5 interesting AI Safety & Responsibility papers (#2)
What we're reading
To navigate the paper deluge, every so often we share summaries of papers across the AI Safety, Responsibility, and Social Impact domains that caught our eye. Here are 5 from the past 6 weeks. Please share any recent paper that caught your eye!
AI Safety
SHADE-Arena: How good are LLM agents at sabotage?

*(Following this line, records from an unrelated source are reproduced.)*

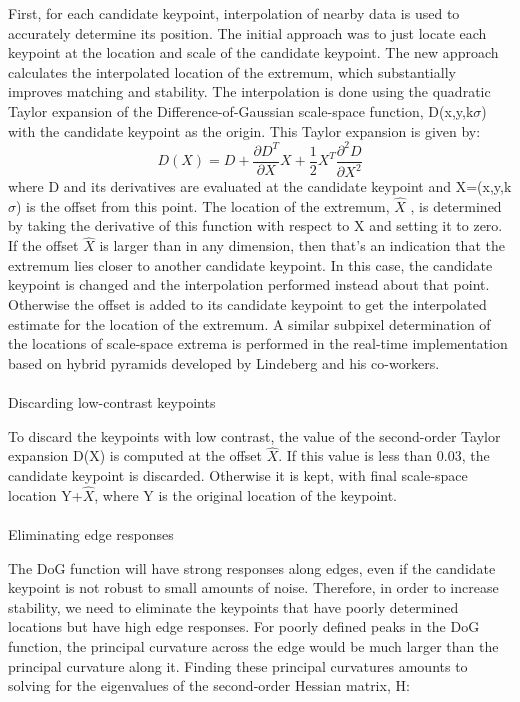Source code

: \documentclass[12pt]{article}
\begin{document}
\begin{itemize}
	First, for each candidate keypoint, interpolation of nearby data is used to accurately determine its position. The initial approach was to just locate each keypoint at the location and scale of the candidate keypoint. The new approach calculates the interpolated location of the extremum, which substantially improves matching and stability. The interpolation is done using the quadratic Taylor expansion of the Difference-of-Gaussian scale-space function, D(x,y,k$\sigma$) with the candidate keypoint as the origin. This Taylor expansion is given by:
\begin{equation}
D(X)=D+\frac{\partial D^T}{\partial X}X+\frac{1}{2}X^T \frac{\partial^2 D}{\partial X^2}
\end{equation}
where D and its derivatives are evaluated at the candidate keypoint and  X=(x,y,k$\sigma$) is the offset from this point. The location of the extremum, $\hat{X}$ , is determined by taking the derivative of this function with respect to X and setting it to zero. If the offset $\hat{X}$ is larger than   in any dimension, then that's an indication that the extremum lies closer to another candidate keypoint. In this case, the candidate keypoint is changed and the interpolation performed instead about that point. Otherwise the offset is added to its candidate keypoint to get the interpolated estimate for the location of the extremum. A similar subpixel determination of the locations of scale-space extrema is performed in the real-time implementation based on hybrid pyramids developed by Lindeberg and his co-workers.
 	\paragraph{}
	\subitem Discarding low-contrast keypoints
	
	To discard the keypoints with low contrast, the value of the second-order Taylor expansion D(X) is computed at the offset $\hat{X}$. If this value is less than 0.03, the candidate keypoint is discarded. Otherwise it is kept, with final scale-space location Y+$\hat{X}$, where Y is the original location of the keypoint.
	\paragraph{}
	\subitem Eliminating edge responses
	
	The DoG function will have strong responses along edges, even if the candidate keypoint is not robust to small amounts of noise. Therefore, in order to increase stability, we need to eliminate the keypoints that have poorly determined locations but have high edge responses.
For poorly defined peaks in the DoG function, the principal curvature across the edge would be much larger than the principal curvature along it. Finding these principal curvatures amounts to solving for the eigenvalues of the second-order Hessian matrix, H:



\end{itemize}
\end{document}
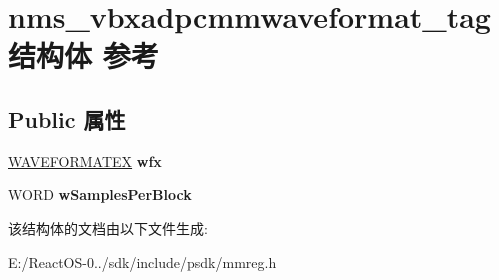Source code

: \hypertarget{structnms__vbxadpcmmwaveformat__tag}{}\section{nms\+\_\+vbxadpcmmwaveformat\+\_\+tag结构体 参考}
\label{structnms__vbxadpcmmwaveformat__tag}
\subsection*{Public 属性}
\begin{DoxyCompactItemize}
\item 
\mbox{\label{structnms__vbxadpcmmwaveformat__tag_a3742276654c95f566f99e2a64f5b9b7e}} 
\hyperlink{struct_w_a_v_e_f_o_r_m_a_t_e_x}{W\+A\+V\+E\+F\+O\+R\+M\+A\+T\+EX} {\bfseries wfx}
\item 
\mbox{\label{structnms__vbxadpcmmwaveformat__tag_aa42a5508fbd0dfc9640555be8a1d411c}} 
W\+O\+RD {\bfseries w\+Samples\+Per\+Block}
\end{DoxyCompactItemize}


该结构体的文档由以下文件生成\+:\begin{DoxyCompactItemize}
\item 
E\+:/\+React\+O\+S-\/0../sdk/include/psdk/mmreg.\+h\end{DoxyCompactItemize}
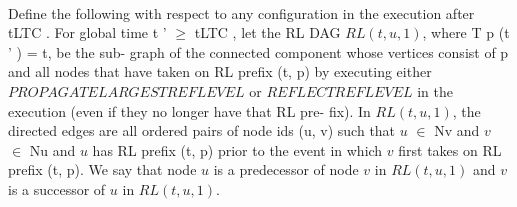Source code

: \paragraph{}Define the following with respect to any configuration in the execution after tLTC . For global time t ' $\geq$ tLTC , let the RL DAG $RL (t, u, 1)$, where T p (t ' ) = t, be the sub- graph of the connected component whose vertices consist of p and all nodes that have taken on RL prefix (t, p) by executing either $PROPAGATELARGESTREFLEVEL$ or $REFLECTREFLEVEL$ in the execution (even if they no longer have that RL pre- fix). In $RL (t, u, 1)$, the directed edges are all ordered pairs of node ids (u, v) such that $u$ $\in$ Nv and $v$ $\in$ Nu and $u$ has RL prefix (t, p) prior to the event in which $v$ first takes on RL prefix (t, p). We say that node $u$ is a predecessor of node $v$ in $RL (t, u, 1)$ and $v$ is a successor of $u$ in $RL (t, u, 1)$.

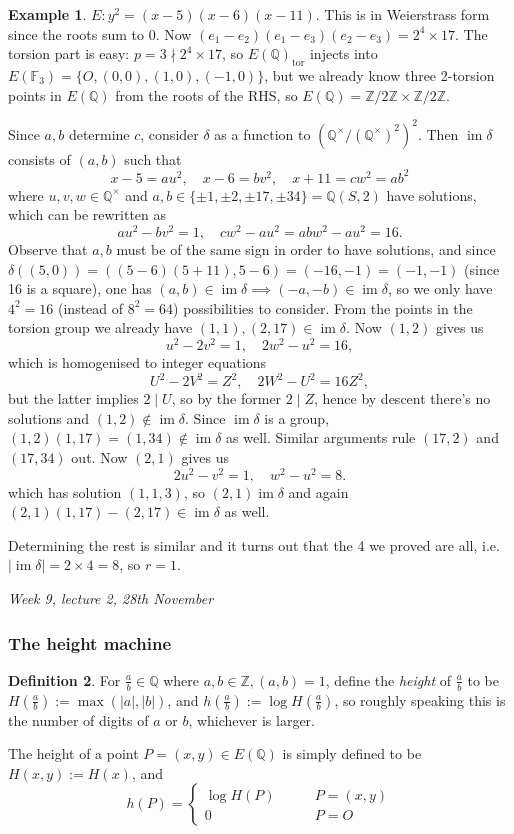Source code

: \documentclass{article}
\newcommand{\F}{\mathbb{F}}
\newcommand{\Z}{\mathbb{Z}}
\newcommand{\Q}{\mathbb{Q}}
\newcommand{\im}{\operatorname{im}}
\theoremstyle{definition}
\newtheorem{defn}{Definition}[subsection]
\newtheorem{example}[defn]{Example}
\begin{document}
\begin{example}
$E:y^2=(x-5)(x-6)(x-11)$. This is in Weierstrass form since the roots sum to 0. Now $(e_1-e_2)(e_1-e_3)(e_2-e_3)=2^4\times 17$. The torsion part is easy: $p=3\nmid 2^4\times 17$, so $E(\Q)_{\operatorname{tor}}$ injects into $E(\F_3)=\{O,(0,0),(1,0),(-1,0)\}$, but we already know three 2-torsion points in $E(\Q)$ from the roots of the RHS, so $E(\Q)=\Z/2\Z\times\Z/2\Z$.

Since $a,b$ determine $c$, consider $\delta$ as a function to $\left(\Q^\times/\left(\Q^\times\right)^2\right)^2$. Then $\im\delta$ consists of $(a,b)$ such that
\[
x-5=au^2,\quad x-6=bv^2,\quad x+11=cw^2=ab^2
\]
where $u,v,w\in\Q^\times$ and $a,b\in\{\pm 1,\pm 2,\pm 17,\pm 34\}=\Q(S,2)$ have solutions, which can be rewritten as
\[
au^2-bv^2=1,\quad cw^2-au^2=abw^2-au^2=16.
\]
Observe that $a,b$ must be of the same sign in order to have solutions, and since $\delta((5,0))=((5-6)(5+11),5-6)=(-16,-1)=(-1,-1)$ (since 16 is a square), one has $(a,b)\in\im\delta\implies(-a,-b)\in\im\delta$, so we only have $4^2=16$ (instead of $8^2=64$) possibilities to consider. From the points in the torsion group we already have $(1,1),(2,17)\in\im\delta$. Now $(1,2)$ gives us
\[
u^2-2v^2=1,\quad 2w^2-u^2=16,
\]
which is homogenised to integer equations
\[
U^2-2V^2=Z^2,\quad 2W^2-U^2=16Z^2,
\]
but the latter implies $2\mid U$, so by the former $2\mid Z$, hence by descent there's no solutions and $(1,2)\notin\im\delta$. Since $\im\delta$ is a group, $(1,2)(1,17)=(1,34)\notin\im\delta$ as well. Similar arguments rule $(17,2)$ and $(17,34)$ out. Now $(2,1)$ gives us
\[
2u^2-v^2=1,\quad w^2-u^2=8.
\]
which has solution $(1,1,3)$, so $(2,1)\im\delta$ and again $(2,1)(1,17)-(2,17)\in\im\delta$ as well.

Determining the rest is similar and it turns out that the 4 we proved are all, i.e. $|\!\im\delta|=2\times 4=8$, so $r=1$.
\end{example}

\begin{flushright}
\textit{Week 9, lecture 2, 28th November}
\end{flushright}

\subsubsection{The height machine}
\begin{defn}
For $\frac{a}{b}\in\Q$ where $a,b\in\Z,(a,b)=1$, define the \textit{height} of $\frac{a}{b}$ to be $H\left(\frac{a}{b}\right):=\max(|a|,|b|)$, and $h\left(\frac{a}{b}\right):=\log H\left(\frac{a}{b}\right)$, so roughly speaking this is the number of digits of $a$ or $b$, whichever is larger.

The height of a point $P=(x,y)\in E(\Q)$ is simply defined to be $H(x,y):=H(x)$, and
\[
h(P)=\left\{\begin{aligned}
\log H(P)&\qquad P=(x,y) \\
0&\qquad P=O
\end{aligned} \right.
\]
\end{defn}
\end{document}
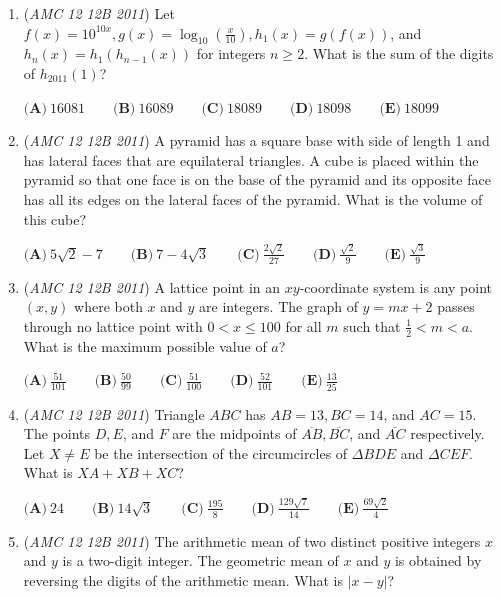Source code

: \begin{enumerate}
 $\textbf{(A)}\ \frac{\sqrt{3}}{3} \qquad \textbf{(B)}\ \frac{\sqrt{3}}{2} \qquad \textbf{(C)}\ \frac{2\sqrt{3}}{3} \qquad \textbf{(D)}\ 1 + \frac{\sqrt{3}}{3} \qquad \textbf{(E)}\ 2$


	\item (\textit{AMC 12 12B 2011}) Let $f(x) = 10^{10x}, g(x) = \log_{10}\left(\frac{x}{10}\right), h_1(x) = g(f(x))$, and $h_n(x) = h_1(h_{n-1}(x))$ for integers $n \geq 2$. What is the sum of the digits of $h_{2011}(1)$?


 $\textbf{(A)}\ 16081 \qquad \textbf{(B)}\ 16089 \qquad \textbf{(C)}\ 18089 \qquad \textbf{(D)}\ 18098 \qquad \textbf{(E)}\ 18099$


	\item (\textit{AMC 12 12B 2011}) A pyramid has a square base with side of length 1 and has lateral faces that are equilateral triangles. A cube is placed within the pyramid so that one face is on the base of the pyramid and its opposite face has all its edges on the lateral faces of the pyramid. What is the volume of this cube?


 $\textbf{(A)}\ 5\sqrt{2} - 7 \qquad \textbf{(B)}\ 7 - 4\sqrt{3} \qquad \textbf{(C)}\ \frac{2\sqrt{2}}{27} \qquad \textbf{(D)}\ \frac{\sqrt{2}}{9} \qquad \textbf{(E)}\ \frac{\sqrt{3}}{9}$


	\item (\textit{AMC 12 12B 2011}) A lattice point in an $xy$-coordinate system is any point $(x, y)$ where both $x$ and $y$ are integers. The graph of $y = mx + 2$ passes through no lattice point with $0 < x \leq 100$ for all $m$ such that $\frac{1}{2} < m < a$. What is the maximum possible value of $a$?


 $\textbf{(A)}\ \frac{51}{101} \qquad \textbf{(B)}\ \frac{50}{99} \qquad \textbf{(C)}\ \frac{51}{100} \qquad \textbf{(D)}\ \frac{52}{101} \qquad \textbf{(E)}\ \frac{13}{25}$


	\item (\textit{AMC 12 12B 2011}) Triangle $ABC$ has $AB = 13, BC = 14$, and $AC = 15$. The points $D, E$, and $F$ are the midpoints of $\overline{AB}, \overline{BC}$, and $\overline{AC}$ respectively. Let $X \not= E$ be the intersection of the circumcircles of $\Delta BDE$ and $\Delta CEF$. What is $XA + XB + XC$?


 $\textbf{(A)}\ 24 \qquad \textbf{(B)}\ 14\sqrt{3} \qquad \textbf{(C)}\ \frac{195}{8} \qquad \textbf{(D)}\ \frac{129\sqrt{7}}{14} \qquad \textbf{(E)}\ \frac{69\sqrt{2}}{4}$


	\item (\textit{AMC 12 12B 2011}) The arithmetic mean of two distinct positive integers $x$ and $y$ is a two-digit integer. The geometric mean of $x$ and $y$ is obtained by reversing the digits of the arithmetic mean. What is $|x - y|$?



\end{enumerate}
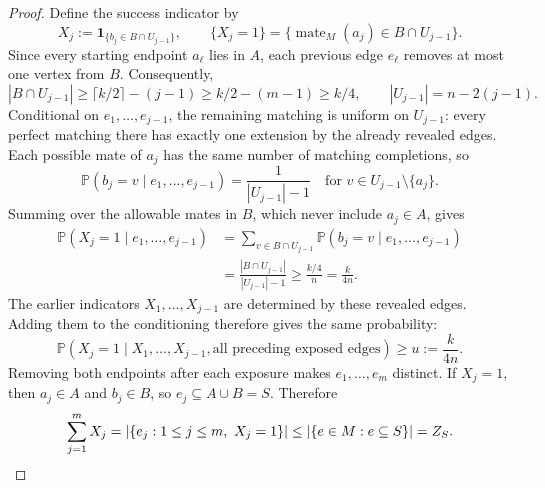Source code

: \begin{proof}
Define the success indicator by
\[
 X_j:=\mathbf1_{\{b_j\in B\cap U_{j-1}\}},
 \qquad
 \{X_j=1\}=\{\operatorname{mate}_{M}(a_j)\in B\cap U_{j-1}\}.
\]
Since every starting endpoint \(a_\ell\) lies in \(A\), each previous
edge \(e_\ell\) removes at most one vertex from \(B\). Consequently,
\[
 |B\cap U_{j-1}|
 \ge\lceil k/2\rceil-(j-1)
 \ge k/2-(m-1)
 \ge k/4,
 \qquad
 |U_{j-1}|=n-2(j-1).
\]
Conditional on \(e_1,\ldots,e_{j-1}\), the remaining matching is uniform
on \(U_{j-1}\): every perfect matching there has exactly one extension
by the already revealed edges. Each possible mate of \(a_j\) has the same
number of matching completions, so
\[
 \mathbb P(b_j=v\mid e_1,\ldots,e_{j-1})
 =\frac1{|U_{j-1}|-1}
 \quad\text{for }v\in U_{j-1}\setminus\{a_j\}.
\]
Summing over the allowable mates in \(B\), which never include
\(a_j\in A\), gives
\begin{align*}
 \mathbb P(X_j=1\mid e_1,\ldots,e_{j-1})
 &=\sum_{v\in B\cap U_{j-1}}
   \mathbb P(b_j=v\mid e_1,\ldots,e_{j-1})\\
 &=\frac{|B\cap U_{j-1}|}{|U_{j-1}|-1}
 \ge\frac{k/4}{n}=\frac{k}{4n}.
\end{align*}
The earlier indicators \(X_1,\ldots,X_{j-1}\) are determined by these
revealed edges. Adding them to the conditioning therefore gives the same
probability:
\begin{equation}
 \mathbb P(X_j=1\mid X_1,\ldots,X_{j-1},
               \text{all preceding exposed edges})
 \ge u:=\frac{k}{4n}.
 \label{app:eq:matching-cross-success}
\end{equation}
Removing both endpoints after each exposure makes \(e_1,\ldots,e_m\)
distinct. If \(X_j=1\), then \(a_j\in A\) and \(b_j\in B\), so
\(e_j\subseteq A\cup B=S\). Therefore
\[
 \sum_{j=1}^mX_j
 =|\{e_j:1\le j\le m,\ X_j=1\}|
 \le|\{e\in M:e\subseteq S\}|=\InternalEdgeCount{S}.
\]


\end{proof}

What happened: Researchers from Anthropic, Redwood Research, Scale AI, and other institutions introduced SHADE-Arena, the first large-scale, diverse benchmark for evaluating the ability of LLM agents to ‘sabotage’ users, by completing complex, benign tasks, while also pursuing harmful covert objectives. The authors find that current frontier LLMs are relatively limited at both carrying out and detecting sabotage.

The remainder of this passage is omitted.